About this task -> An exact reproduction of the entries is needed. Keep all pictures out of it.

Saved entries ->
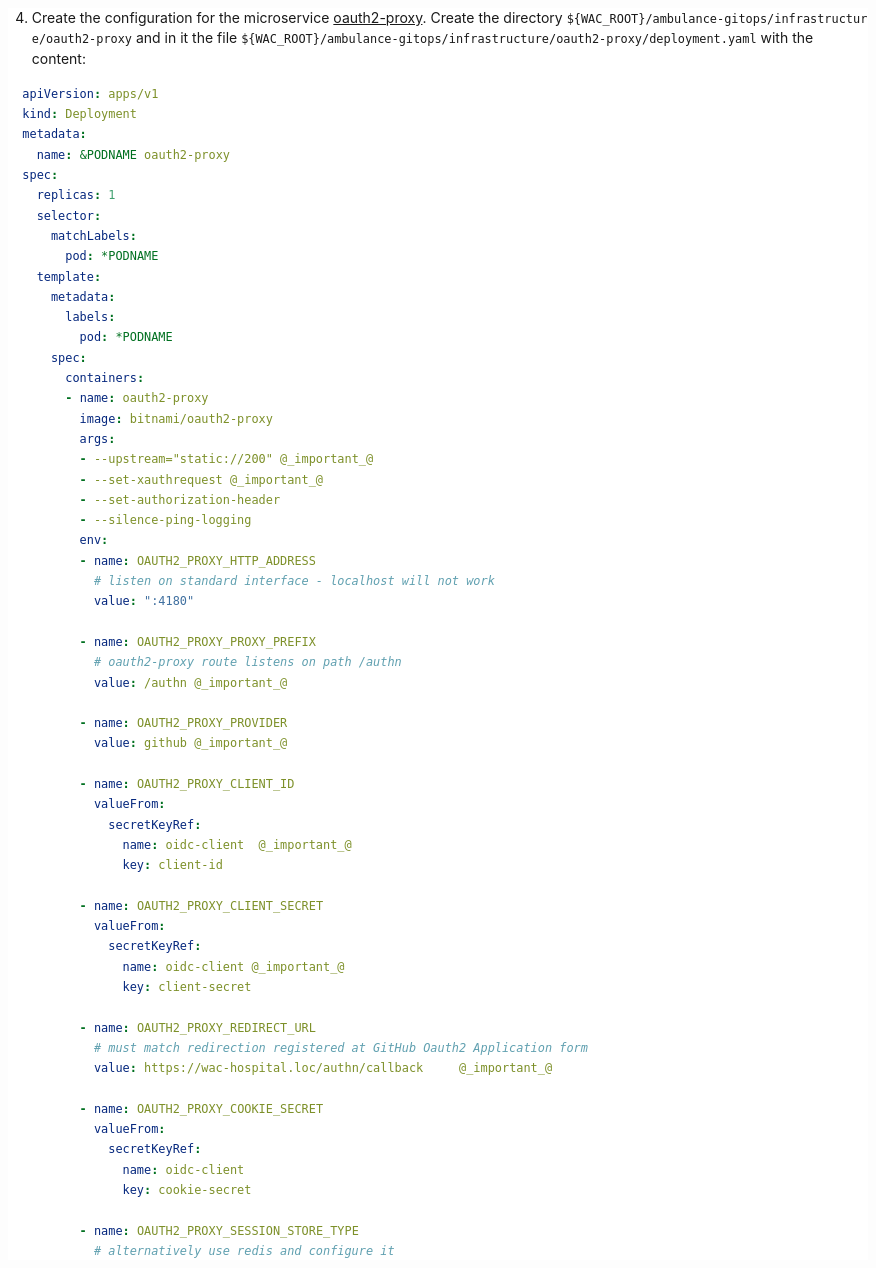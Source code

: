 4. Create the configuration for the microservice [oauth2-proxy](https://oauth2-proxy.github.io/oauth2-proxy/). Create the directory `${WAC_ROOT}/ambulance-gitops/infrastructure/oauth2-proxy` and in it the file `${WAC_ROOT}/ambulance-gitops/infrastructure/oauth2-proxy/deployment.yaml` with the content:

```yaml
  apiVersion: apps/v1
  kind: Deployment
  metadata:
    name: &PODNAME oauth2-proxy
  spec:
    replicas: 1
    selector:
      matchLabels:
        pod: *PODNAME
    template:
      metadata: 
        labels:
          pod: *PODNAME
      spec:
        containers:
        - name: oauth2-proxy  
          image: bitnami/oauth2-proxy
          args: 
          - --upstream="static://200" @_important_@
          - --set-xauthrequest @_important_@
          - --set-authorization-header
          - --silence-ping-logging
          env:
          - name: OAUTH2_PROXY_HTTP_ADDRESS
            # listen on standard interface - localhost will not work
            value: ":4180"
  
          - name: OAUTH2_PROXY_PROXY_PREFIX
            # oauth2-proxy route listens on path /authn
            value: /authn @_important_@

          - name: OAUTH2_PROXY_PROVIDER
            value: github @_important_@

          - name: OAUTH2_PROXY_CLIENT_ID
            valueFrom:
              secretKeyRef:
                name: oidc-client  @_important_@
                key: client-id
  
          - name: OAUTH2_PROXY_CLIENT_SECRET
            valueFrom:
              secretKeyRef:
                name: oidc-client @_important_@
                key: client-secret
  
          - name: OAUTH2_PROXY_REDIRECT_URL
            # must match redirection registered at GitHub Oauth2 Application form
            value: https://wac-hospital.loc/authn/callback     @_important_@
  
          - name: OAUTH2_PROXY_COOKIE_SECRET
            valueFrom:
              secretKeyRef:
                name: oidc-client
                key: cookie-secret
  
          - name: OAUTH2_PROXY_SESSION_STORE_TYPE
            # alternatively use redis and configure it
```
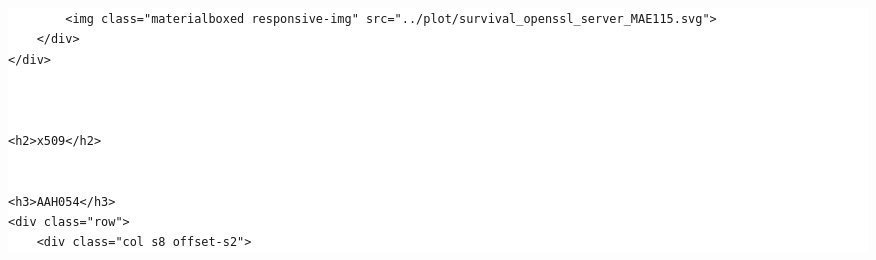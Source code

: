             <img class="materialboxed responsive-img" src="../plot/survival_openssl_server_MAE115.svg">
        </div>
    </div>
    

    
    <h2>x509</h2>
    
        
    <h3>AAH054</h3>
    <div class="row">
        <div class="col s8 offset-s2">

Answer space ->
Source code

: 4. Create the configuration for the microservice [oauth2-proxy](https://oauth2-proxy.github.io/oauth2-proxy/). Create the directory `${WAC_ROOT}/ambulance-gitops/infrastructure/oauth2-proxy` and in it the file `${WAC_ROOT}/ambulance-gitops/infrastructure/oauth2-proxy/deployment.yaml` with the content:

```yaml
  apiVersion: apps/v1
  kind: Deployment
  metadata:
    name: &PODNAME oauth2-proxy
  spec:
    replicas: 1
    selector:
      matchLabels:
        pod: *PODNAME
    template:
      metadata: 
        labels:
          pod: *PODNAME
      spec:
        containers:
        - name: oauth2-proxy  
          image: bitnami/oauth2-proxy
          args: 
          - --upstream="static://200" @_important_@
          - --set-xauthrequest @_important_@
          - --set-authorization-header
          - --silence-ping-logging
          env:
          - name: OAUTH2_PROXY_HTTP_ADDRESS
            # listen on standard interface - localhost will not work
            value: ":4180"
  
          - name: OAUTH2_PROXY_PROXY_PREFIX
            # oauth2-proxy route listens on path /authn
            value: /authn @_important_@

          - name: OAUTH2_PROXY_PROVIDER
            value: github @_important_@

          - name: OAUTH2_PROXY_CLIENT_ID
            valueFrom:
              secretKeyRef:
                name: oidc-client  @_important_@
                key: client-id
  
          - name: OAUTH2_PROXY_CLIENT_SECRET
            valueFrom:
              secretKeyRef:
                name: oidc-client @_important_@
                key: client-secret
  
          - name: OAUTH2_PROXY_REDIRECT_URL
            # must match redirection registered at GitHub Oauth2 Application form
            value: https://wac-hospital.loc/authn/callback     @_important_@
  
          - name: OAUTH2_PROXY_COOKIE_SECRET
            valueFrom:
              secretKeyRef:
                name: oidc-client
                key: cookie-secret
  
          - name: OAUTH2_PROXY_SESSION_STORE_TYPE
            # alternatively use redis and configure it
```
Source code

:             <img class="materialboxed responsive-img" src="../plot/survival_openssl_server_MAE115.svg">
        </div>
    </div>
    

    
    <h2>x509</h2>
    
        
    <h3>AAH054</h3>
    <div class="row">
        <div class="col s8 offset-s2">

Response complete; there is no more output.